Now that we have covered the basics, let’s highlight some of France’s most prominent wine regions, the grapes grown there, and the styles of wine produced, along with specific regional phraseology.

Bordeaux
Located in the southwest corner of France, this region’s bold red blends, based around Cabernet Sauvignon and Merlot, are the benchmarks by which all other wines of this style are compared. Although there are dry and sweet white wines made primarily of Sauvignon Blanc and Sémillon, this is predominately a red wine region.

Primary Red Grapes – Cabernet Sauvignon, Merlot, Cabernet Franc, Petit Verdot, Malbec, Carmenere
General Style – full-bodied, dry, earthy red wines

The region is divided by the Gironde Estuary. The regions to the West, or “Left Bank,” of the river produce wines based upon Cabernet Sauvignon, while the regions to the East, or “Right Bank,” of the river produce wines based primarily on Merlot.

Major Left Bank Regions – Médoc, St. Julien, Pauillac, St. Estephe, Margaux, Graves, Pessac-Léognan
Major Right Bank Regions – Pomerol, St. Émilion

Burgundy
Located far inland near the eastern border of France, Burgundy is the one region equally famous for both its reds and whites. Comprised of dozens of small villages and vineyards that were sectioned off by the Cistercian monks hundreds of years ago, Burgundy is the most intricate vineyard land in the world.

Primary Grapes – Pinot Noir, Chardonnay, Gamay
General Style – elegant, light-bodied, dry reds and expressions of Chardonnay that range from steely and crisp to richly oaked.
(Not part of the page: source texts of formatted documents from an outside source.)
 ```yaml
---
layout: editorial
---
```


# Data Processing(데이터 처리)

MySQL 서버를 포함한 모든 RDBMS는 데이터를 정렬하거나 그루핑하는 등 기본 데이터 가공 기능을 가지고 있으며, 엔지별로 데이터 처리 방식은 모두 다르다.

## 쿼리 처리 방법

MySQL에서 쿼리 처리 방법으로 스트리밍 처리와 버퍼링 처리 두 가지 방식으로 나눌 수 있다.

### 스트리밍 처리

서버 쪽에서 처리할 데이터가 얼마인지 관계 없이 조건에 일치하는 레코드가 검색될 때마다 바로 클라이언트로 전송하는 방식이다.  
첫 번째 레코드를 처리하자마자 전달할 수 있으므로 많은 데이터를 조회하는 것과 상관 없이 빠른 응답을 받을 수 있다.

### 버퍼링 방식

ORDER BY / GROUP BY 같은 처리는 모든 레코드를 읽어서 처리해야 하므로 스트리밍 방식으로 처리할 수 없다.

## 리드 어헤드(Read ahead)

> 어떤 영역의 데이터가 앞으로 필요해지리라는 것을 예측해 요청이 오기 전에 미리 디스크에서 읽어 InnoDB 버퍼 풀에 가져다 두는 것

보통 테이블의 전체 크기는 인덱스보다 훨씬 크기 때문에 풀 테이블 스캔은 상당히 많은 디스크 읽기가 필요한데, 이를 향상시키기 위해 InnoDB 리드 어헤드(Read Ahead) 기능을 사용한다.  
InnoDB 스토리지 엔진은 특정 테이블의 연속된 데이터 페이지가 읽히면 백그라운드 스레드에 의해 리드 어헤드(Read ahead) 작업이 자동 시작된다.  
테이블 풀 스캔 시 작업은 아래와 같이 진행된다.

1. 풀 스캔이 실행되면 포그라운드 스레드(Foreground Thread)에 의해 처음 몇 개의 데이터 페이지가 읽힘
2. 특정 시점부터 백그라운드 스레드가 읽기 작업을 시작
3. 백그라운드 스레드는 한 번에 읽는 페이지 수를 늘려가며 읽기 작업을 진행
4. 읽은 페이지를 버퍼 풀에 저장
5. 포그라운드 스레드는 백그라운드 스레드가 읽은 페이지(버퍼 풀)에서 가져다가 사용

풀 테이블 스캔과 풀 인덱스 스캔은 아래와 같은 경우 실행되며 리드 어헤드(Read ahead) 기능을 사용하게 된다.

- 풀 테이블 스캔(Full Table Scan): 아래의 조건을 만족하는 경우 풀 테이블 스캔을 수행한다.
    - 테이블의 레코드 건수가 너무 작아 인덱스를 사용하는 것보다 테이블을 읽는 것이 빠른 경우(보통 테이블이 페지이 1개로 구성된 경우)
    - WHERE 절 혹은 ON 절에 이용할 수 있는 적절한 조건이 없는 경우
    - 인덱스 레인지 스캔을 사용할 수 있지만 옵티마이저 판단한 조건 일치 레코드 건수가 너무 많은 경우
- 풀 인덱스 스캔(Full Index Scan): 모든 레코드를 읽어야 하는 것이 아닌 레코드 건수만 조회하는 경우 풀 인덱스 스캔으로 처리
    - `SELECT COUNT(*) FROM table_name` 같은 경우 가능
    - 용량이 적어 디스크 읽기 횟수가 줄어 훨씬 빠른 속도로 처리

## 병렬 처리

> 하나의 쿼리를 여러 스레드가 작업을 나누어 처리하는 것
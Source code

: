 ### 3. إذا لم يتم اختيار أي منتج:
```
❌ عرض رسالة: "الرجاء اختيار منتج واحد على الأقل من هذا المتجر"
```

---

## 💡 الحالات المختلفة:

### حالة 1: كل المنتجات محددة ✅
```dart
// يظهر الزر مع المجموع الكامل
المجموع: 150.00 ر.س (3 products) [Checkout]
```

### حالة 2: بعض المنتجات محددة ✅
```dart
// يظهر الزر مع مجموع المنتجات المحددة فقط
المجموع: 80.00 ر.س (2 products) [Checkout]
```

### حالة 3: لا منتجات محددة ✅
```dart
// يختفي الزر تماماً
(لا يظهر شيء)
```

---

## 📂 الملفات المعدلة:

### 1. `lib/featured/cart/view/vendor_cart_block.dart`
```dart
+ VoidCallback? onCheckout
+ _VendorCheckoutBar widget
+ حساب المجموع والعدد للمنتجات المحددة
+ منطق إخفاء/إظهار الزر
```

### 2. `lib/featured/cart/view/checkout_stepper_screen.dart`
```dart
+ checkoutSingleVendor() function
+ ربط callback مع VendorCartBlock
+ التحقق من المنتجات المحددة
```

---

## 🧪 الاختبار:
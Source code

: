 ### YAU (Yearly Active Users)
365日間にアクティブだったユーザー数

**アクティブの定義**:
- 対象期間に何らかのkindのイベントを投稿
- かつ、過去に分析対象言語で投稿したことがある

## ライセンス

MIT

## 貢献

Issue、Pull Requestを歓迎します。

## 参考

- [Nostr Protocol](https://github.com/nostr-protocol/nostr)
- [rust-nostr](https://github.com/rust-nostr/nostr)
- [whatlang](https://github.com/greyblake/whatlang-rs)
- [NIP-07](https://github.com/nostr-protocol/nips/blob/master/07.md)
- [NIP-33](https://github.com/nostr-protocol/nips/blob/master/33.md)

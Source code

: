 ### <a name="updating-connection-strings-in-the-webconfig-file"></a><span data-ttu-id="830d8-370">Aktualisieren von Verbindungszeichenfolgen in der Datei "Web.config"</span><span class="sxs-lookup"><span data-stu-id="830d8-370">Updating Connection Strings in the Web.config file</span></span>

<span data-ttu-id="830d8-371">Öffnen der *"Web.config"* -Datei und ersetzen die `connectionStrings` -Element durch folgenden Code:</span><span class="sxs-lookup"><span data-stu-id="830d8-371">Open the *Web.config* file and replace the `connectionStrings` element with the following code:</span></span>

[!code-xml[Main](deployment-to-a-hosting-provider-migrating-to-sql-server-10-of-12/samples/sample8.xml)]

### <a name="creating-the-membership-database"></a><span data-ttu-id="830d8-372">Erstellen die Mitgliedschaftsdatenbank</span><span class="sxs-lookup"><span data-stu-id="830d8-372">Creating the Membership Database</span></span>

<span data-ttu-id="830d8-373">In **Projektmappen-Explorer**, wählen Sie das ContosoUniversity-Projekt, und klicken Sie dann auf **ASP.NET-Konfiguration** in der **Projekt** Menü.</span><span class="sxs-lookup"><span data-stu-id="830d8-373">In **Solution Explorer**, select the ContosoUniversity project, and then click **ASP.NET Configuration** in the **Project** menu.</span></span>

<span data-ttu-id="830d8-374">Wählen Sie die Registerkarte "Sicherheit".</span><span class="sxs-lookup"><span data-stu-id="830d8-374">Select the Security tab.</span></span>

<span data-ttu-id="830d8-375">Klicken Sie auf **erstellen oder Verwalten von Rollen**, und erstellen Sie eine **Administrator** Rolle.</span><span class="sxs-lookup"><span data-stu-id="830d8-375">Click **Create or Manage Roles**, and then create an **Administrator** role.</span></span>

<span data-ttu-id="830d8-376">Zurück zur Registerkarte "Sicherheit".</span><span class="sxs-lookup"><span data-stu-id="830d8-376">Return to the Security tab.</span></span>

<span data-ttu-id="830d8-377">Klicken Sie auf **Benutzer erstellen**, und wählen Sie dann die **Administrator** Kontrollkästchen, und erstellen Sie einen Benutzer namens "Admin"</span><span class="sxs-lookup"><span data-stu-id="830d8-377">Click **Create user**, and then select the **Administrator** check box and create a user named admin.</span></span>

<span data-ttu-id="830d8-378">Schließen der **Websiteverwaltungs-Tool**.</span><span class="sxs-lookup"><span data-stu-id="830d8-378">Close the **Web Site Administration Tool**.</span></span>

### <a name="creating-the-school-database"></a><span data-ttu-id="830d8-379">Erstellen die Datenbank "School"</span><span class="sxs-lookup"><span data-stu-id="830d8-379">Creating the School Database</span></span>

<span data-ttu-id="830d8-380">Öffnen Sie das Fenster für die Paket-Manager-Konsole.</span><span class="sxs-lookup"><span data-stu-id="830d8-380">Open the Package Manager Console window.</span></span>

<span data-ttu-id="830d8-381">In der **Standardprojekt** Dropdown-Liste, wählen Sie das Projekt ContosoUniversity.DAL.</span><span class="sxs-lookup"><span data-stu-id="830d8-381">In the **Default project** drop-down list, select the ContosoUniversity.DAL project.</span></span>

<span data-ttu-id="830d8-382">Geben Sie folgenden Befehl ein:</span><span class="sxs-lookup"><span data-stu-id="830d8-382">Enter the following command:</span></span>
There are five main sub-regions of Burgundy, each with its own distinct style. From North to South:
Chablis – crisp, generally un-oaked Chardonnay
Côte d’Or – further subdivided into two regions, the Côte de Nuits in the North (primarily Pinot Noir) and the Côte de Beaune in the South (primarily Chardonnay). This is where most of Burgundy’s top vineyards or grand crus are located.
Côte Chalonnaise – high quality reds and whites
Maconnais – good quality Chardonnay, most famously from Pouilly-Fuissé
Beaujolais – focused on the Gamay grape

Nowhere else in the world are single parcels and vineyards so prized as in Burgundy. The two highest levels of quality in Burgundy are based solely around single vineyard wines, emphasizing the distinct characteristics of that particular place.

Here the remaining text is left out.